Stored entries
::::

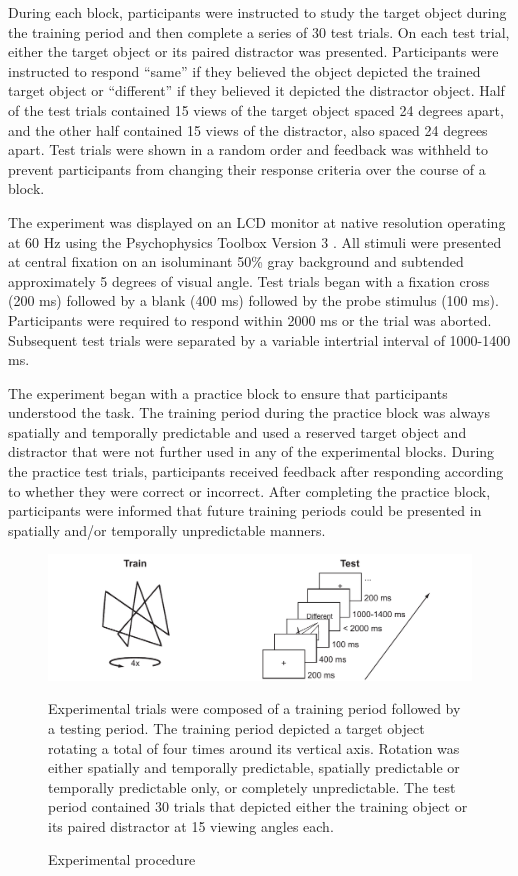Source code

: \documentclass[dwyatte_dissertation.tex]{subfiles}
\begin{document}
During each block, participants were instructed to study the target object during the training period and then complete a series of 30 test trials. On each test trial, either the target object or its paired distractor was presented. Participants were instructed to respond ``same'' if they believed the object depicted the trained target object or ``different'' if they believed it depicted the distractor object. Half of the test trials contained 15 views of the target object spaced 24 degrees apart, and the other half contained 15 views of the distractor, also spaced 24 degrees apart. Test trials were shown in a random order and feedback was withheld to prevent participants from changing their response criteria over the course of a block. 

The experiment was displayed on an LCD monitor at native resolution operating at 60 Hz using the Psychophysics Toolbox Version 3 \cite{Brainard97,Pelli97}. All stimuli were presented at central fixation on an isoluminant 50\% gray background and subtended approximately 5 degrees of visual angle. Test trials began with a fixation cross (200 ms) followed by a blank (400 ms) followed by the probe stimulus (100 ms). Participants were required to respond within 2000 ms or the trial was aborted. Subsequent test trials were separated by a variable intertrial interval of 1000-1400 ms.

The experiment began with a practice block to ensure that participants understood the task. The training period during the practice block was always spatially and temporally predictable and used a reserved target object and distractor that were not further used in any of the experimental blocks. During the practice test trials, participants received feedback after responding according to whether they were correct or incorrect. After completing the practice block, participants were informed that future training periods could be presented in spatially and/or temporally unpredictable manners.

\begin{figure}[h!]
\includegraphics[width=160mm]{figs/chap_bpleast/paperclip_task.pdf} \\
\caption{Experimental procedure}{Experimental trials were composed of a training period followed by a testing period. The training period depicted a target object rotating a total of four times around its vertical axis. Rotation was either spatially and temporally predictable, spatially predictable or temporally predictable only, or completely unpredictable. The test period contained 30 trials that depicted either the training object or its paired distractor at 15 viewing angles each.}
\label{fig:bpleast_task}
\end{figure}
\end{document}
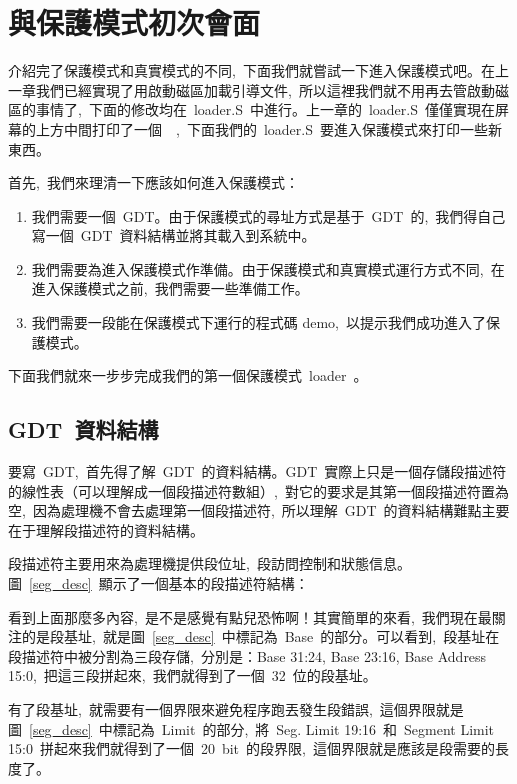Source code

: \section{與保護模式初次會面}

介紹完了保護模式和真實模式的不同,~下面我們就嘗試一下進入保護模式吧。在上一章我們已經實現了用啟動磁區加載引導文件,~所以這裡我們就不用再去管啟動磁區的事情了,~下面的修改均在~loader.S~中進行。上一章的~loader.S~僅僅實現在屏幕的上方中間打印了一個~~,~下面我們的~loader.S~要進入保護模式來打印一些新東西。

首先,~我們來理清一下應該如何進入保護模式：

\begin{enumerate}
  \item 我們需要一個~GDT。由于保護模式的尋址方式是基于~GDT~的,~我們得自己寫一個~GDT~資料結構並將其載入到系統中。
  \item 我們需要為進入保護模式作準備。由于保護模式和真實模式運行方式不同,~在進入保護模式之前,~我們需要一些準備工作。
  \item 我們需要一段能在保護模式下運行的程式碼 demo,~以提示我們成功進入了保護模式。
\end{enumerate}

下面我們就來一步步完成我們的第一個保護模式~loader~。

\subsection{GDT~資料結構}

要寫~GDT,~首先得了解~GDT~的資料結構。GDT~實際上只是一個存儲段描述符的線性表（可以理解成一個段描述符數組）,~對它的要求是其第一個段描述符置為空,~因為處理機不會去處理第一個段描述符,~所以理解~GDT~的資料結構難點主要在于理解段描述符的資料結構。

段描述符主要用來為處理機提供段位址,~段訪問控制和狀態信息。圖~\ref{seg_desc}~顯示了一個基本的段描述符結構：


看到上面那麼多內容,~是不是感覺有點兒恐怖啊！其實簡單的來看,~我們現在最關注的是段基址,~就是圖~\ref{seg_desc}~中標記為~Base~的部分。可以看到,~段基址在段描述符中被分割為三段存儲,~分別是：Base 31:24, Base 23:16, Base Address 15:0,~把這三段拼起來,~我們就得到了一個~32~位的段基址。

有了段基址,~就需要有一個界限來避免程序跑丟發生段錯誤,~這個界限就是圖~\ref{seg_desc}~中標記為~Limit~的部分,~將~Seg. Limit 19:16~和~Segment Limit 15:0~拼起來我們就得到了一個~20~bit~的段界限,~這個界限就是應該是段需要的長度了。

::::

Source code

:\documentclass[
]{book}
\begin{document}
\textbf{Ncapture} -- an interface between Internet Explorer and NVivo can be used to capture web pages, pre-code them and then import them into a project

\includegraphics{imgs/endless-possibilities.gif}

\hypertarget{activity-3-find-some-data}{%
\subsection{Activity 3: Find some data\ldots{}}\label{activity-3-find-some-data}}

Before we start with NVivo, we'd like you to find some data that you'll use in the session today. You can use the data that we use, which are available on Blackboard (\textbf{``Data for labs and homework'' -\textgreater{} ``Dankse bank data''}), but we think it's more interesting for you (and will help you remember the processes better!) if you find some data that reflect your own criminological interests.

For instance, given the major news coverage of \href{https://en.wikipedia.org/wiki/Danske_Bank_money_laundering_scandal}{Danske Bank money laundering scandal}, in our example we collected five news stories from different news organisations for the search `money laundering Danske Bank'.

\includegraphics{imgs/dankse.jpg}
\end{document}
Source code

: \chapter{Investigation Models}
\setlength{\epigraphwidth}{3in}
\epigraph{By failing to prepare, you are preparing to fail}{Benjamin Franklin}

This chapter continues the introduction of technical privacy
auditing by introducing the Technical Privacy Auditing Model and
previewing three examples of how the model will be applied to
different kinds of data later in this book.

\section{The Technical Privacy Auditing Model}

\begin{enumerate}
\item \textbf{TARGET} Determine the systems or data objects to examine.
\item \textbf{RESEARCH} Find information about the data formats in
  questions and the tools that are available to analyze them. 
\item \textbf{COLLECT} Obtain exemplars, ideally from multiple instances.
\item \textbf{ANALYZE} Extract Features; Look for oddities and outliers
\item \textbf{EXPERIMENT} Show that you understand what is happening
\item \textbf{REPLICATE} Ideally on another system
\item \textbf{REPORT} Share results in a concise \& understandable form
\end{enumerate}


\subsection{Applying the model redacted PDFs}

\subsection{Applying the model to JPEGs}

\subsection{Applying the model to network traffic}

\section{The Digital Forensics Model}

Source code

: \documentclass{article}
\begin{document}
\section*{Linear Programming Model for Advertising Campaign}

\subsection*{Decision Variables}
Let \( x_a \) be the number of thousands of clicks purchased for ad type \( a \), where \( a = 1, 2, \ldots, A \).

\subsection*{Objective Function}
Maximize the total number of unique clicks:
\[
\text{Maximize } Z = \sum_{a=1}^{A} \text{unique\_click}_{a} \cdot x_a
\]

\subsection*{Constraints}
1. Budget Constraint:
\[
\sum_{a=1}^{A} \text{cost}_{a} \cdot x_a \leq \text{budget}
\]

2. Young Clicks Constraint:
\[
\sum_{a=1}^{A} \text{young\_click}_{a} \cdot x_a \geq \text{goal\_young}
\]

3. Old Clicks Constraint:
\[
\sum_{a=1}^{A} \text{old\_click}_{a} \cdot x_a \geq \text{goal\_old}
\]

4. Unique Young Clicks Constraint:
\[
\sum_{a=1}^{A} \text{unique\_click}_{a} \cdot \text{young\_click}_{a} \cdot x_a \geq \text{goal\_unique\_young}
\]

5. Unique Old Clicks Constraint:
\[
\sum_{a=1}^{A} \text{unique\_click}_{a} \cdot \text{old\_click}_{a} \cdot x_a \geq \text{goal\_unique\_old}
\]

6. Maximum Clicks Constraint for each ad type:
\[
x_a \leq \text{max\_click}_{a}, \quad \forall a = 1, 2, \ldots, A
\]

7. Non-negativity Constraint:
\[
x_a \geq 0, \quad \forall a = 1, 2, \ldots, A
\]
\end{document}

::::

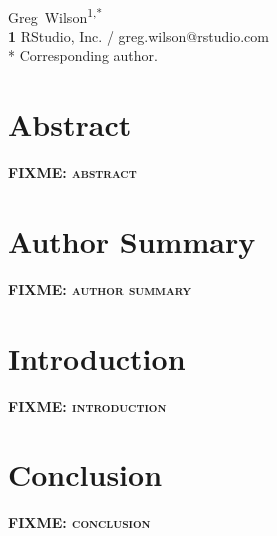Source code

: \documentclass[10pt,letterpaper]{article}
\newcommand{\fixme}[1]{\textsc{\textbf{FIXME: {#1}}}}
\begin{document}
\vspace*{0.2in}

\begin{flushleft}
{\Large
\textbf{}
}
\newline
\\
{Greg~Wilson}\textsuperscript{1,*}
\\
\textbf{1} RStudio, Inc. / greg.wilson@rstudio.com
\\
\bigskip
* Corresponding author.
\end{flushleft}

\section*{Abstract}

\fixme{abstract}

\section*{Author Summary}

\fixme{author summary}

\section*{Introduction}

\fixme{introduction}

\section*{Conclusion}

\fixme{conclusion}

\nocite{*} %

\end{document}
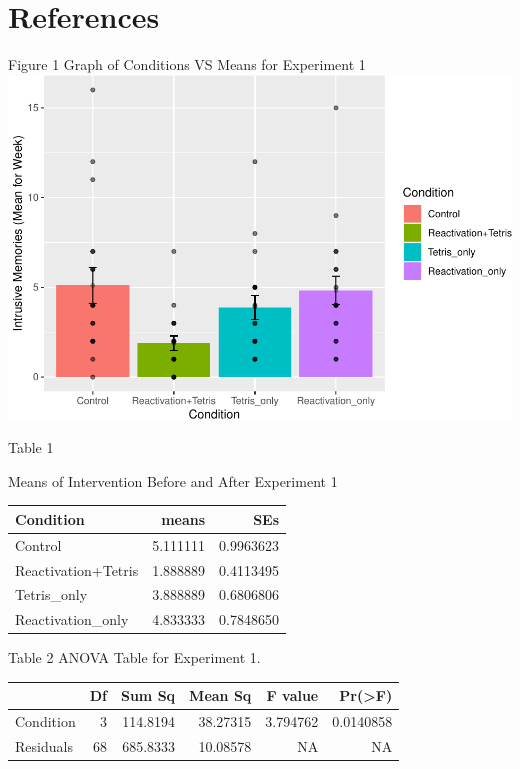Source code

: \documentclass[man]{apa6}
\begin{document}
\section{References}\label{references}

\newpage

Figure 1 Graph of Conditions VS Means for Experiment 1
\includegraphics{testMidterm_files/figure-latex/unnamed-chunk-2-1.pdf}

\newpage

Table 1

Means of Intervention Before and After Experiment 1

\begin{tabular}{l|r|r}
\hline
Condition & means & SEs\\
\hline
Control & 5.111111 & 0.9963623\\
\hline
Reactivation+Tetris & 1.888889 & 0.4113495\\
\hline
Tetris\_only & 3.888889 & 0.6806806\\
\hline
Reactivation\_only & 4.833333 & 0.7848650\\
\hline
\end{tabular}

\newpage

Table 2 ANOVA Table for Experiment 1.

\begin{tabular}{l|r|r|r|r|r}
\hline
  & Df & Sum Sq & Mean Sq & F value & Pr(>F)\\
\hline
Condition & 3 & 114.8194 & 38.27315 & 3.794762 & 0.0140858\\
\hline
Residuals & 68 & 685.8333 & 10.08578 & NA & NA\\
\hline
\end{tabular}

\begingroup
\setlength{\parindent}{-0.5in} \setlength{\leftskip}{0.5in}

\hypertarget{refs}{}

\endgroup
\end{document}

::::

What is needed :: Tell how many lines in the entries contain the string "during". Give the number and nothing more.

Solved problem :: 2